Gallery owner Edward Winkleman has an interesting discussion going on at his blog about whether being too well-informed interferes with appreciating/enjoying art.
I’m with Winkleman: I say no. I have no problem blanking my mind and going for the ride. It’s only once the experience has run its course that I may try to figure out why it was the way it was, and it’s just as likely to be influenced by my state at the time as by composition or density range.

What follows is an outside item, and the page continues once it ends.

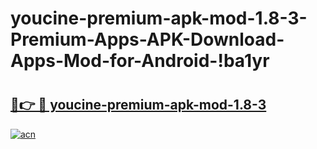 # youcine-premium-apk-mod-1.8-3-Premium-Apps-APK-Download-Apps-Mod-for-Android-!ba1yr

# <h2><a href="https://pjggcn.esa.edu.pl?title=youcine-premium-apk-mod-1.8-3&ref=ba1yr">🔗👉 🔴 youcine-premium-apk-mod-1.8-3</a></h2>

[![acn](https://github.com/user-attachments/assets/0f9c940e-d8b0-45ae-aac7-cd30a18b3e1c)](https://pjggcn.esa.edu.pl?title=youcine-premium-apk-mod-1.8-3&ref=ba1yr)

Food, on the other hand, is another matter for me. It may be because I’m probably a better pastry chef than I am a photographer, and having spent a large part of my youth in a commercial restaurant kitchen, have spent a lot more time paying attention to the experience of eating than I have to the experience of viewing art, but it’s difficult to go out and enjoy a meal. Dessert? Forget it. 9 times out of 10, I’m not even going to bother. It’s not that I go looking for food to be unenjoyable to boost my ego or anything, I simply can’t help but notice it. It’s like trying to watch a movie in which you can see the crew walking around in the background and the boom mic bobbing up and down at the top of the screen. (Oddly, this happens far less with home-cooked meals than it does at restaurants. Maybe there is something to that whole context thing…)
Who knows, maybe I’ll feel differently when I know more and have more experience looking at art. But for now, it’s not a problem.